The concept of defending oneself does not reflect political party or ideology, as Senator Durbin strived to portray through his own comments, as well as the testimony of witnesses he invited before his committee.
Shapiro said (video below): "…there’s nothing particularly novel, partisan, or ideological about these laws. All they do is allow people to assert their right to self-defense in certain circumstances without having a so-called “duty to retreat.” The SYG principle has been enshrined in the law of a majority of U.S. states for over 150 years, originating as judge-made common law and eventually being codified by statute."
At present, about 31 states — give or take, depending on how you count — have some type of SYG doctrine, a vast majority of which had it as part of their common law even before legislators took any action. So even if these statutes were repealed tomorrow, SYG would still be the law in most states because of preexisting judicial decisions. And, of course, some states, like California and Virginia, maintain SYG only judicially, without having passed any legislation.
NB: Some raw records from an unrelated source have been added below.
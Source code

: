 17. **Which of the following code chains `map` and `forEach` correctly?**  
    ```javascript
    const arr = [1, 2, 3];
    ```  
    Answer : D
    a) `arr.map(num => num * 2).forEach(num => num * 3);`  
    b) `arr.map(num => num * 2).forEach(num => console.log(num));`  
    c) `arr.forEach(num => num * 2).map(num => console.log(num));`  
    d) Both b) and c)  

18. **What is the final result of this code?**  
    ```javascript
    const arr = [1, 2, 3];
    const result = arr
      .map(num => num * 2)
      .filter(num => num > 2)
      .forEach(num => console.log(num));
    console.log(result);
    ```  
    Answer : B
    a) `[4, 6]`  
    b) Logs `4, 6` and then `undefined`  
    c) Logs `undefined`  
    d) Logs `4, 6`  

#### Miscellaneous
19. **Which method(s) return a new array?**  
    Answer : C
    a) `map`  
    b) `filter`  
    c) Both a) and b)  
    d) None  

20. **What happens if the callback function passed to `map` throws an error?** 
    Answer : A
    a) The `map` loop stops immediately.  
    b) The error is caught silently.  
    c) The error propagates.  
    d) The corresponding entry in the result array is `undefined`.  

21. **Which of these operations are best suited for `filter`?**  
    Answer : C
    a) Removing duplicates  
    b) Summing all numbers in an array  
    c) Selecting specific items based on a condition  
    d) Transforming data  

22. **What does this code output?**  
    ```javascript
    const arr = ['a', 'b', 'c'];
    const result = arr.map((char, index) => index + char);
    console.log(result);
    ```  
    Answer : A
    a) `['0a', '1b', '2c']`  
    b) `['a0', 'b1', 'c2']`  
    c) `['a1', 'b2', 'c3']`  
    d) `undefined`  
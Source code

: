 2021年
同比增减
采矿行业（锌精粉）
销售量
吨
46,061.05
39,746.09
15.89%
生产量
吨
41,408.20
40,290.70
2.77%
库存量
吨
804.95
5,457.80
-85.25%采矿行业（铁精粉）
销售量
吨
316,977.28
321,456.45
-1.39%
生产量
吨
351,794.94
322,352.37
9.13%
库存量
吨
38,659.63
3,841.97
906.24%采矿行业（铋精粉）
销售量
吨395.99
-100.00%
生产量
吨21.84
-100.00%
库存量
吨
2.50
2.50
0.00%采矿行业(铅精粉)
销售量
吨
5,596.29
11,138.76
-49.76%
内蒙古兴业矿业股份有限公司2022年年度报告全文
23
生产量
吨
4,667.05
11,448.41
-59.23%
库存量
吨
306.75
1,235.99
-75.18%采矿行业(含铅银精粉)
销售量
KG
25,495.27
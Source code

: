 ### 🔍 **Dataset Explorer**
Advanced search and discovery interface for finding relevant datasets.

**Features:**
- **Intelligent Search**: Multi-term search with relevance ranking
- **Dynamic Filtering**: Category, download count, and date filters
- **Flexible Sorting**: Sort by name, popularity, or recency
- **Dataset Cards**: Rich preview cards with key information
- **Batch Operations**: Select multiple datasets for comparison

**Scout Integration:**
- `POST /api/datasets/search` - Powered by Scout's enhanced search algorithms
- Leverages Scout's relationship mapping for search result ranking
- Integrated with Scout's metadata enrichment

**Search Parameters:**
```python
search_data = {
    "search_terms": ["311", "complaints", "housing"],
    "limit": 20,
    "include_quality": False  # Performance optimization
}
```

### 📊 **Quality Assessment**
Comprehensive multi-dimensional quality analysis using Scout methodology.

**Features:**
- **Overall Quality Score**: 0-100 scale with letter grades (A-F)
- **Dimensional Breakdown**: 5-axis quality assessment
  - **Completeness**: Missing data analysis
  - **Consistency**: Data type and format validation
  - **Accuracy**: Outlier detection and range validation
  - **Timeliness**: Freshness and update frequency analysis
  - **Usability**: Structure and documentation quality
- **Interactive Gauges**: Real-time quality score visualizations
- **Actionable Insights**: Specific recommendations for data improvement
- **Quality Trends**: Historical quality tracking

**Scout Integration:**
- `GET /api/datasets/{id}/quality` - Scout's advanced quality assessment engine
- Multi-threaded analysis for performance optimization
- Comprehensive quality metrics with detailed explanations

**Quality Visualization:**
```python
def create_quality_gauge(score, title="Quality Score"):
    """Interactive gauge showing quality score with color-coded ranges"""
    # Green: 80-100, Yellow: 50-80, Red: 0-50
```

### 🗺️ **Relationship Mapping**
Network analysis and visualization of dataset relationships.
It’s also worth noting that of the 15 states that have passed variations of the law since 2005, the year Florida’s model legislation became law, eight — a majority — had Democratic governors when the laws were enacted. None issued a veto. Democratic governors who signed SYG bills, or otherwise permitted them to become law, include Kathleen Blanco of Louisiana, Jennifer Granholm of Michigan, Brian Schweitzer of Montana, John Lynch of New Hampshire, Brad Henry of Oklahoma, Phil Bredesen of Tennessee, Joe Manchin of West Virginia, and Janet Napolitano of Arizona. The bills in Louisiana and West Virginia passed with Democratic control of both houses in the state legislatures, in 2006 and 2008, respectively. Even Florida’s supposedly controversial law passed the state senate unanimously and split Democrats in the state house. Conversely, many so-called “red states,” or those that have a significant gun culture — such as Arkansas, Missouri, Nebraska, and Wyoming — impose a duty to retreat.
Shapiro's 5 minute testimony also confirmed that in 2004 Illinois State Senator Barack Obama co-sponsored legislation to strengthen Illinois defense laws.